ASX crashes below 6,000 with almost $140b wiped off in worst day since global financial crisis

ASX crashes below 6,000 in worst opening since global financial crisis

Updated

March 09, 2020 20:33:16


Photo:

The global share market correction is rapidly moving towards a bear market. (AAP: Stephen Saphore)

The Australian share market has lost almost $140 billion in today’s trade so far, amid the economic fallout from the coronavirus and an oil price war.

Key points:

Analysts have said this has been the worst trading day in Australia since November 2008The Australian dollar briefly dipped to 63 US cents — its lowest point since the GFCOil stocks have fared the worst, while investors have turned to gold as a safe haven

At the same time, the Australian dollar briefly tumbled to just above 63 US cents — the lowest level since the global financial crisis — in what currency strategists have called a “flash crash”.

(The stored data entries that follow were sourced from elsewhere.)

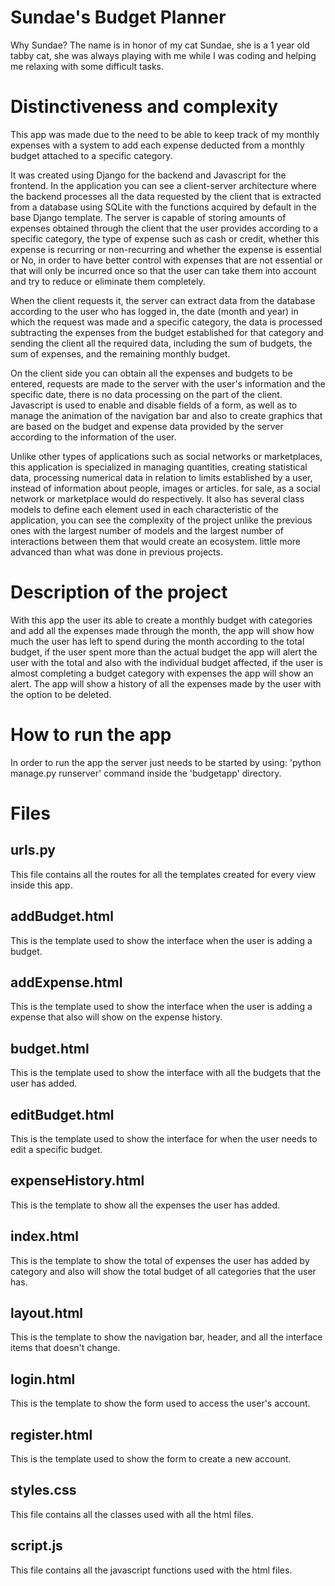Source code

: # Sundae's Budget Planner

Why Sundae? The name is in honor of my cat Sundae, she is a 1 year old tabby cat, she was always playing with me while I was coding and helping me relaxing with some difficult tasks.

# Distinctiveness and complexity

This app was made due to the need to be able to keep track of my monthly expenses with a system to add each expense deducted from a monthly budget attached to a specific category.

It was created using Django for the backend and Javascript for the frontend. In the application you can see a client-server architecture where the backend processes all the data requested by the client that is extracted from a database using SQLite with the functions acquired by default in the base Django template. The server is capable of storing amounts of expenses obtained through the client that the user provides according to a specific category, the type of expense such as cash or credit, whether this expense is recurring or non-recurring and whether the expense is essential or No, in order to have better control with expenses that are not essential or that will only be incurred once so that the user can take them into account and try to reduce or eliminate them completely.

When the client requests it, the server can extract data from the database according to the user who has logged in, the date (month and year) in which the request was made and a specific category, the data is processed subtracting the expenses from the budget established for that category and sending the client all the required data, including the sum of budgets, the sum of expenses, and the remaining monthly budget.

On the client side you can obtain all the expenses and budgets to be entered, requests are made to the server with the user's information and the specific date, there is no data processing on the part of the client. Javascript is used to enable and disable fields of a form, as well as to manage the animation of the navigation bar and also to create graphics that are based on the budget and expense data provided by the server according to the information of the user.

Unlike other types of applications such as social networks or marketplaces, this application is specialized in managing quantities, creating statistical data, processing numerical data in relation to limits established by a user, instead of information about people, images or articles. for sale, as a social network or marketplace would do respectively. It also has several class models to define each element used in each characteristic of the application, you can see the complexity of the project unlike the previous ones with the largest number of models and the largest number of interactions between them that would create an ecosystem. little more advanced than what was done in previous projects.

# Description of the project

With this app the user its able to create a monthly budget with categories and add all the expenses made through the month, the app will show how much the user has left to spend during the month according to the total budget, if the user spent more than the actual budget the app will alert the user with the total and also with the individual budget affected, if the user is almost completing a budget category with expenses the app will show an alert. The app will show a history of all the expenses made by the user with the option to be deleted.

# How to run the app

In order to run the app the server just needs to be started by using: 'python manage.py runserver' command inside the 'budgetapp' directory.

# Files

## urls.py

This file contains all the routes for all the templates created for every view inside this app.

## addBudget.html

This is the template used to show the interface when the user is adding a budget.

## addExpense.html

This is the template used to show the interface when the user is adding a expense that also will show on the expense history.

## budget.html

This is the template used to show the interface with all the budgets that the user has added.

## editBudget.html

This is the template used to show the interface for when the user needs to edit a specific budget.

## expenseHistory.html

This is the template to show all the expenses the user has added.

## index.html

This is the template to show the total of expenses the user has added by category and also will show the total budget of all categories that the user has.

## layout.html

This is the template to show the navigation bar, header, and all the interface items that doesn't change.

## login.html

This is the template to show the form used to access the user's account.

## register.html

This is the template used to show the form to create a new account.

## styles.css

This file contains all the classes used with all the html files.

## script.js

This file contains all the javascript functions used with the html files.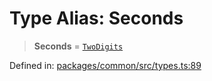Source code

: # Type Alias: Seconds

> **Seconds** = [`TwoDigits`](TwoDigits.md)

Defined in: [packages/common/src/types.ts:89](https://github.com/dcdpr/did-btcr2-js/blob/c82bc5c69016e1146a0c52c6e6b21621f5abd6d4/packages/common/src/types.ts#L89)
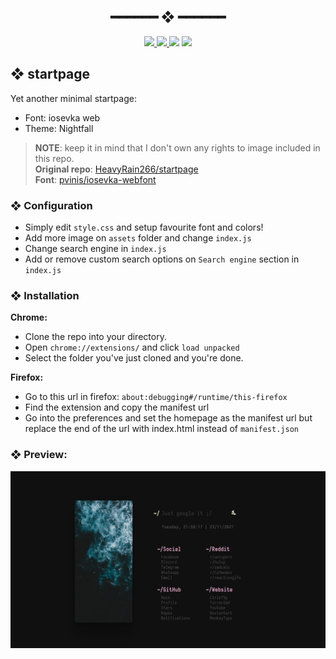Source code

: <h2 align="center"> ━━━━━━  ❖  ━━━━━━ </h2>
<!-- BADGES -->
<div align="center">
   <p></p>
   <a href="https://github.com/WahidIslamLinad/startpage/stargazers">
      <img src="https://img.shields.io/github/stars/WahidIslamLinad/startpage?color=%23ffb29b&labelColor=%230B0F10&style=for-the-badge">
   </a>
   <a href="https://github.com/WahidIslamLinad/startpage/network/members/">
      <img src="https://img.shields.io/github/forks/WahidIslamLinad/startpage?color=%237ba5dd&labelColor=%230B0F10&style=for-the-badge">
   </a>
   <img src="https://img.shields.io/github/repo-size/WahidIslamLinad/startpage?color=%23ee6a70&labelColor=%230B0F10&style=for-the-badge">
   <!--<a href="https://discord.gg/2RfJb3CVfb">
      <img src="https://img.shields.io/discord/723849691552284772?color=cb92f2&labelColor=0B0F10&style=for-the-badge"/>
   </a> -->
	<img src="https://badges.pufler.dev/visits/WahidIslamLinad/startpage?style=for-the-badge&color=91e6b1&logoColor=white&labelColor=0B0F10"/>
   <br>
</div>

<p/>

<h2></h2>

## ❖ startpage <img alt="" align="right" src="https://badges.pufler.dev/updated/WahidIslamLinad/startpage?style=for-the-badge&color=91e6b1&logoColor=white&labelColor=0B0F10"/>

Yet another minimal startpage:
- Font: iosevka web
- Theme: Nightfall

> **NOTE**: keep it in mind that I don't own any rights to image included in this repo.  
> **Original repo**: [HeavyRain266/startpage](https://github.com/HeavyRain266/startpage)  
> **Font**: [pvinis/iosevka-webfont](https://github.com/pvinis/iosevka-webfont)  

### ❖ Configuration
- Simply edit `style.css` and setup favourite font and colors!
- Add more image on `assets` folder and change `index.js`
- Change search engine in `index.js`
- Add or remove custom search options on `Search engine` section in `index.js`

### ❖ Installation	
**Chrome:**
- Clone the repo into your directory.
- Open `chrome://extensions/` and click `load unpacked`
- Select the folder you've just cloned and you're done.

**Firefox:**
- Go to this url in firefox: `about:debugging#/runtime/this-firefox`
- Find the extension and copy the manifest url
- Go into the preferences and set the homepage as the manifest url but replace the end of the url with index.html instead of `manifest.json`

### ❖ Preview:
<!--<details>
<summary><samp>extend</samp></summary> -->
	
![img](preview.png)
	
<!--</details> -->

Overall, it has been the worst day of trade since October 2008, when the GFC took a turn for the worse, and the rout is hammering share portfolios and superannuation balances.

The share market tumbled more than 5 per cent in early trade but plummeted again over lunchtime.

But stocks tumbled further at the close with the ASX 200 index losing 7.3 per cent or 456 points to close at 5,761.

That is a paper loss today of $137 billion, with $413 billion lost since the market’s record high on February 20 of 7,197.

The All Ordinaries index plummeted by 7.4 per cent or 465 points to end at 5,822.

British stocks had the biggest intraday fall since 2008 and benchmark bond yields turned negative for the first time today.

London’s commodity-heavy FTSE 100 was down 8 per cent, with shares of oil majors BP and Royal Dutch Shell both down almost 20 per cent.

The rapid spread of the coronavirus and a collapse in the price of oil have driven the latest big sell off on the Australian share market with oil stocks suffering huge losses.

Oil stocks are doing the worst after Saudi Arabia cut its official oil price because Russia failed to agree with oil producers’ cartel, OPEC, on production cuts.

Commsec market analyst James Tao said the market saw its worst trading day since October 2008.

“As long as you see there are new cases of coronavirus, you will likely see uncertainty and weakness on the markets.

“The oil price war is also adding uncertainty as well. Volatility will remain the key theme on the markets.”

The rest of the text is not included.